▽
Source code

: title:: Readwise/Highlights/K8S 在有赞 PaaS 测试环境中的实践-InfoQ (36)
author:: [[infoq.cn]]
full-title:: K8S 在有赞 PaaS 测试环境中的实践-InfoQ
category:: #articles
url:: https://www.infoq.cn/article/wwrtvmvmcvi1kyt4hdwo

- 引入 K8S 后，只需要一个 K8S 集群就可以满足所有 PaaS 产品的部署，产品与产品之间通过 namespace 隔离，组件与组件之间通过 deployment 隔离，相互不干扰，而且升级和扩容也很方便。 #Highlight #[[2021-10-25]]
△
▽
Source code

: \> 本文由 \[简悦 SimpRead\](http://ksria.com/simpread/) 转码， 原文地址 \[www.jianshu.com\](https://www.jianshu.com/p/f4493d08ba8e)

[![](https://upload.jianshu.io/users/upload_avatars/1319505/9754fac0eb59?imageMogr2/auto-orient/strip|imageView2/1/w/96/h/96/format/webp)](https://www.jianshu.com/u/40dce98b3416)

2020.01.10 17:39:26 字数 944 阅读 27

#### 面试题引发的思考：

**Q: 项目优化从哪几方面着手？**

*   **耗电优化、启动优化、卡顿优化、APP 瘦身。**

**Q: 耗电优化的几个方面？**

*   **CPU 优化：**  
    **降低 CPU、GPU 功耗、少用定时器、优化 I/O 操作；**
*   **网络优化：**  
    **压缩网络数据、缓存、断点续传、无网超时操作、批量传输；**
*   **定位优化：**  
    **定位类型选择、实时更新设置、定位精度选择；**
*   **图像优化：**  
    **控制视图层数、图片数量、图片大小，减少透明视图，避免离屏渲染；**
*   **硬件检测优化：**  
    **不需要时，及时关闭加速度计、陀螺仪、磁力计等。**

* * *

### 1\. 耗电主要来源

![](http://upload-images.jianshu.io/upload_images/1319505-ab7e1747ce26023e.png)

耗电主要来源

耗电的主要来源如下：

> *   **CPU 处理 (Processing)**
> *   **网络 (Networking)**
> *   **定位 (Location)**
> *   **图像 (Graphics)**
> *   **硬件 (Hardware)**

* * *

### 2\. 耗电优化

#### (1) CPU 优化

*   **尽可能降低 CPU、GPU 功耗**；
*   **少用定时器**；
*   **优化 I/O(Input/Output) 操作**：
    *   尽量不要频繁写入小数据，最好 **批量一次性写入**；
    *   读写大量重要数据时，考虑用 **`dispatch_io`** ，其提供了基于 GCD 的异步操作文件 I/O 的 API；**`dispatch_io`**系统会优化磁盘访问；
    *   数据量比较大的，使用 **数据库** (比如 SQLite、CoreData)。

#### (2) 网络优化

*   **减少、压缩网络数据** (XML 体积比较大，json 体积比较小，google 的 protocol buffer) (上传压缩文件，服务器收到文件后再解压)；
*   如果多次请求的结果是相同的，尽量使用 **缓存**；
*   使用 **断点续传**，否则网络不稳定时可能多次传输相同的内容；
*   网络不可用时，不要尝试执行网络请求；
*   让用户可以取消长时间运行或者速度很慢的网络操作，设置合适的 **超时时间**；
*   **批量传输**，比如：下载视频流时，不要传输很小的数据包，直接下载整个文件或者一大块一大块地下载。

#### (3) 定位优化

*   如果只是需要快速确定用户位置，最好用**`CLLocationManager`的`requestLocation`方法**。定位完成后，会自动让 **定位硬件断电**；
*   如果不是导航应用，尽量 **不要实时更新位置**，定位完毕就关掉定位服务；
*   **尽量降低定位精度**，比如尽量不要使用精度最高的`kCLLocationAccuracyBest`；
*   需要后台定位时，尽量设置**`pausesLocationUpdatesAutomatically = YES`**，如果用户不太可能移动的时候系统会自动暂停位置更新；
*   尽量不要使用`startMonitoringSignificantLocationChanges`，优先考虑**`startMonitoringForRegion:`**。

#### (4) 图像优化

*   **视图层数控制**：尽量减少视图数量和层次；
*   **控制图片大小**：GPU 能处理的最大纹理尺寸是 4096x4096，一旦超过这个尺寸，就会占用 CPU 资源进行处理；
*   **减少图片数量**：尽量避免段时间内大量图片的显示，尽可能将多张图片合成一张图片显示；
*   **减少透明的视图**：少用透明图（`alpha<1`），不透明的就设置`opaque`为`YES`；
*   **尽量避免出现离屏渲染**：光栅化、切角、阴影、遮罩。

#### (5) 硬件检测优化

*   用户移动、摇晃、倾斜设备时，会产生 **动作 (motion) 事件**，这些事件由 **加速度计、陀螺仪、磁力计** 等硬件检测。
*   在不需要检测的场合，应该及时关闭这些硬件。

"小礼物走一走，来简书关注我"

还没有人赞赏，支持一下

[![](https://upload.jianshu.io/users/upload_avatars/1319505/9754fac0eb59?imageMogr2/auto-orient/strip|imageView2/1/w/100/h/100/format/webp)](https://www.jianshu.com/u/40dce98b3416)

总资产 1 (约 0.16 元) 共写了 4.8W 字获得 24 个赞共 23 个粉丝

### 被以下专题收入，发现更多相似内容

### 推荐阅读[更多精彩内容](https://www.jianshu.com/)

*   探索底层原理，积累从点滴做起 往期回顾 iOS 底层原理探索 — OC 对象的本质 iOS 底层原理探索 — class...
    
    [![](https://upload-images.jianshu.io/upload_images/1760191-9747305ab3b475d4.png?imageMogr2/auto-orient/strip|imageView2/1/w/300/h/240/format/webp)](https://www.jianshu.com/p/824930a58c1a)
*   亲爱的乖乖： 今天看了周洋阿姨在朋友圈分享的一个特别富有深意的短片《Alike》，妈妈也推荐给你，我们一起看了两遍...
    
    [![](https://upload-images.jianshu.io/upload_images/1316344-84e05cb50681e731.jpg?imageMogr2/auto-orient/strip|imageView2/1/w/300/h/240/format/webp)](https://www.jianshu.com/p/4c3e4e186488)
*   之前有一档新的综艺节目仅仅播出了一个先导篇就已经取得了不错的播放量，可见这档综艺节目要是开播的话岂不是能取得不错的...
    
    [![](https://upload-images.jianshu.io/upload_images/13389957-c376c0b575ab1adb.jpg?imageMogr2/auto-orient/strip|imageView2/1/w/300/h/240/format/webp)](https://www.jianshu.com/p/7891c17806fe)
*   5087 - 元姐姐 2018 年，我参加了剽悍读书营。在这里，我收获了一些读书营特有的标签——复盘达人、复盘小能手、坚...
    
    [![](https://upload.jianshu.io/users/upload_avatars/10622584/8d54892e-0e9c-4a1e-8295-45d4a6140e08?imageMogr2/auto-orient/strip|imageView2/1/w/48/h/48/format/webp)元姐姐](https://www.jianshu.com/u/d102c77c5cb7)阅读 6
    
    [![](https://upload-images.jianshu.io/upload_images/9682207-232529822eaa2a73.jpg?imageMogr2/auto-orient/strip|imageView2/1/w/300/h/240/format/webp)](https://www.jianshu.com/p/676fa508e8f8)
△
__Assignment__. Starting at the line above that contains "2020.01.10 17:39:26 字数 944 阅读 27", write out each line exactly until the line that contains "### 1\. 耗电主要来源" has been written, and stop there.

__Solution to the problem__.
2020.01.10 17:39:26 字数 944 阅读 27

#### 面试题引发的思考：

**Q: 项目优化从哪几方面着手？**

*   **耗电优化、启动优化、卡顿优化、APP 瘦身。**

**Q: 耗电优化的几个方面？**

*   **CPU 优化：**  
    **降低 CPU、GPU 功耗、少用定时器、优化 I/O 操作；**
*   **网络优化：**  
    **压缩网络数据、缓存、断点续传、无网超时操作、批量传输；**
*   **定位优化：**  
    **定位类型选择、实时更新设置、定位精度选择；**
*   **图像优化：**  
    **控制视图层数、图片数量、图片大小，减少透明视图，避免离屏渲染；**
*   **硬件检测优化：**  
    **不需要时，及时关闭加速度计、陀螺仪、磁力计等。**

* * *

### 1\. 耗电主要来源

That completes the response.